They Put Beaver Castoreum In Your Food

Funny thing about food: we like things called 'natural' and 'artisanal' until you find out what that actually means. Castoreum is a brownish, leathery-smelling secretion from a beaver's castor sacs, and for centuries perfumers loved it. Then someone realised it tastes a bit like vanilla and berries, and the food world had a proper chuckle followed by some paperwork.

Yes, it's real. Those castor sacs sit near the base of the tail. The beaver uses the stuff to mark territory. Humans, with the patience of saints or the tastebuds of eccentrics, decided it makes a decent flavouring. Regulators in places like the United States and Europe have allowed castoreum as a "natural flavouring", so technically you can find it in ice cream, candies and syrups. Technically, not frequently. It's expensive and fiddly to get, so most factories use synthetic vanillin instead.

A fragmented blue and orange watercolor depicts a beaver with bottles and bowls for castoreum.

People imagine vats of beavers queued up like some medieval abattoir. It is nothing like that.
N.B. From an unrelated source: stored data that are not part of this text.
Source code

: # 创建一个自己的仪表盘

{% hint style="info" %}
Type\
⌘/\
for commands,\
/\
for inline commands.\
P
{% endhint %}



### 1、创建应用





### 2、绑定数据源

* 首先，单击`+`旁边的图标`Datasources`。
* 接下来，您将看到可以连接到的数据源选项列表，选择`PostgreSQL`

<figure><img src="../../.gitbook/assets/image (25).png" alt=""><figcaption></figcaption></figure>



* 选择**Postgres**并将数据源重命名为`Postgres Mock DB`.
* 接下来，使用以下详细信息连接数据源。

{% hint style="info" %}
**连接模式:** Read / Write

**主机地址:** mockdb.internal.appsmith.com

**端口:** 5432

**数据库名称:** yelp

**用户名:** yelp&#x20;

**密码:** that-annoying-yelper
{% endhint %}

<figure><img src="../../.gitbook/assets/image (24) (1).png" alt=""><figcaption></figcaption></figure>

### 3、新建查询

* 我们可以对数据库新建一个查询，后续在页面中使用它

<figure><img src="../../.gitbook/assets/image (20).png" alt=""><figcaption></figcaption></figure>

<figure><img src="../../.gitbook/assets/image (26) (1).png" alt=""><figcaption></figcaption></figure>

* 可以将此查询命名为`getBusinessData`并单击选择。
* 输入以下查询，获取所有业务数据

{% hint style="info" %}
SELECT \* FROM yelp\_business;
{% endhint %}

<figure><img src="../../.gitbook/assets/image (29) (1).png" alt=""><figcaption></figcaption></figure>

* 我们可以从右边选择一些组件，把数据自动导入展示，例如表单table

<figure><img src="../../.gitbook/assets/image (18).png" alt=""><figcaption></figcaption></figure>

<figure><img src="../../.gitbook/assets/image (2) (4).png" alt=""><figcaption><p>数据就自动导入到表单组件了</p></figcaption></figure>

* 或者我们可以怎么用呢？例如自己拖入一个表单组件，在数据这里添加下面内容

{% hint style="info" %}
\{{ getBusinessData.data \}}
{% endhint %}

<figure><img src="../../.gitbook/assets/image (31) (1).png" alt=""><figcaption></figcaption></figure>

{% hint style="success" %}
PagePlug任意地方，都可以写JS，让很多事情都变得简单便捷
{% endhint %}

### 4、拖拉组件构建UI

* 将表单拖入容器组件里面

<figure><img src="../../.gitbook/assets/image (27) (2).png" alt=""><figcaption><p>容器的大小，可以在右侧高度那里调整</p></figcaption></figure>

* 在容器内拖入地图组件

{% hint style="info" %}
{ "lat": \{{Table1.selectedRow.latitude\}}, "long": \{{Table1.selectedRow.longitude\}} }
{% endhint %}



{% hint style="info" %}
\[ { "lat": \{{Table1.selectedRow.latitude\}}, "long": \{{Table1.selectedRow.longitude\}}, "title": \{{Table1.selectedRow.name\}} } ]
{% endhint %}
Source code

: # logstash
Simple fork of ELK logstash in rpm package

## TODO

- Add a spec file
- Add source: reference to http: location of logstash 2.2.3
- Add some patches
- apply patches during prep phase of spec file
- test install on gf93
You need castoreum from wild beavers and you collect it from animals that have been trapped for fur or from ones that die naturally. This makes it rare and pricey. For the big brands it is easier to make the lab stuff that tastes like vanilla and costs thirty pence a tub.

I remember years ago being in a fancy food shop and seeing 'natural raspberry extract' slapped on a jar. I asked what that meant. The bloke behind the counter smiled like he'd been told my house had a moat. "Natural," he said, as if that cleared everything up. I left imagining a beaver in a lab coat bottling its scent and thought, well, if posh marmalade needs a mascot, why not.

Here is the proper daft bit: castoreum is more of a curiosity than a common flavour source today. It turns up in niche perfumery and occasionally in artisan foodstuffs. Mostly it survives as one of those tiny facts you trot out at parties when you want the room to go quiet and a bit uncomfortable. Works every time.